» Task: Repeat nothing but the lines below running from the one containing "argument is an" to the one containing "result of adding". Keep both end lines.

Dataset entries
-=-=-=-=-

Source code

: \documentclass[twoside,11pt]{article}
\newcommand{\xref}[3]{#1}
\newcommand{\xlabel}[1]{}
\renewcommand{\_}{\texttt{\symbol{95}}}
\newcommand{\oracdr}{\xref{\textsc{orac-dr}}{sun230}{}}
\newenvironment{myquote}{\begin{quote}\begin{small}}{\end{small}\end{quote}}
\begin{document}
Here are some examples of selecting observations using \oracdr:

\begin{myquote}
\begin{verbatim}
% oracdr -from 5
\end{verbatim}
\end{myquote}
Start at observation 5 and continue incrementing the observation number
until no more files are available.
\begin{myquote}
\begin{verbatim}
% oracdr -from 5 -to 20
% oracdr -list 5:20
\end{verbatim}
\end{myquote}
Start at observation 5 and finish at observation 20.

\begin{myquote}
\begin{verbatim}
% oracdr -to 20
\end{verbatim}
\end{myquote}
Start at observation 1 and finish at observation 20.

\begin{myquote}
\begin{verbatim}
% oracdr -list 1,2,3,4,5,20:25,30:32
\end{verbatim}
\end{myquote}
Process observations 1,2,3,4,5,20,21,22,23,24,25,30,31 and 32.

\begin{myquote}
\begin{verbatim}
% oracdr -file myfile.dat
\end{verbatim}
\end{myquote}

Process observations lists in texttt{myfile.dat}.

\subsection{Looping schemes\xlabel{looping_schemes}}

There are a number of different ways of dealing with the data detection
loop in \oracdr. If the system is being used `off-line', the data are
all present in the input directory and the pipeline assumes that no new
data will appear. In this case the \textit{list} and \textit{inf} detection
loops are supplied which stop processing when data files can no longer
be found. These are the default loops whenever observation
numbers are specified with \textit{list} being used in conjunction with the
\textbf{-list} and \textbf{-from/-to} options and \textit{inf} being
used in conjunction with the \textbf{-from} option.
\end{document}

-=-=-=-=-

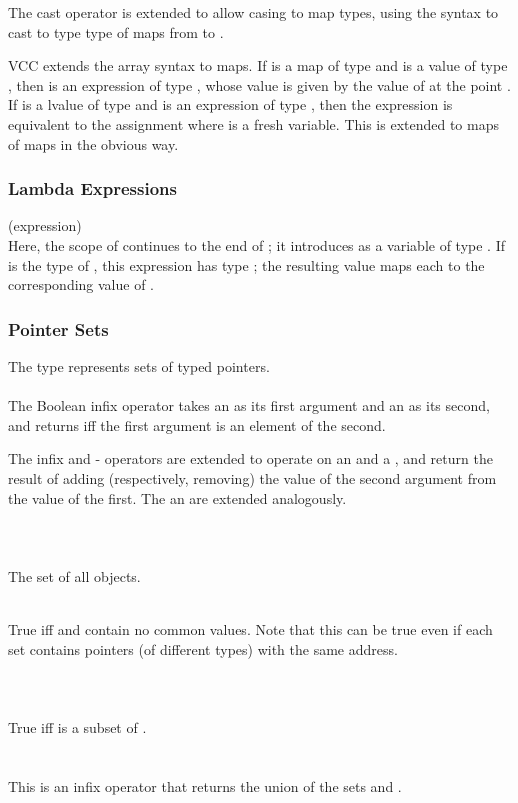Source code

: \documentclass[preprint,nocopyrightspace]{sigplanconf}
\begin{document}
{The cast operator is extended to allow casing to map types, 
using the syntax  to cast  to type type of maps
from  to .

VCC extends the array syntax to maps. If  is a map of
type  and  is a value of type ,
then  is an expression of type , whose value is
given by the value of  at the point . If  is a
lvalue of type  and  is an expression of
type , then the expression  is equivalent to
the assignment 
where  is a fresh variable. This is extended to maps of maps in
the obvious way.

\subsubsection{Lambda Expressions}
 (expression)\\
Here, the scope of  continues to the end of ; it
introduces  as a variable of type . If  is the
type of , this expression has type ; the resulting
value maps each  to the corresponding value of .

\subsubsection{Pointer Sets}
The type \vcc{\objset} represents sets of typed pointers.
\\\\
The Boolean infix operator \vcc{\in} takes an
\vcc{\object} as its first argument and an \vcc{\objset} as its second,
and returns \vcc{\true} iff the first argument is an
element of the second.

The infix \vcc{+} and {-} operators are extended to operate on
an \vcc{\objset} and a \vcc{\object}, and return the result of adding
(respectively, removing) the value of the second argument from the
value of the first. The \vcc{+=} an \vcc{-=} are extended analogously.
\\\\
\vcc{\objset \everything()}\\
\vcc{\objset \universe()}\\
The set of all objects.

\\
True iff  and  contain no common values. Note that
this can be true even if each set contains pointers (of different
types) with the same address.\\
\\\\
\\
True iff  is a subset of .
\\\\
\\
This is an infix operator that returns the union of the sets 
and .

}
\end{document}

-=-=-=-=-

» Task result:
and returns \vcc{\true} iff the first argument is an
element of the second.

The infix \vcc{+} and {-} operators are extended to operate on
an \vcc{\objset} and a \vcc{\object}, and return the result of adding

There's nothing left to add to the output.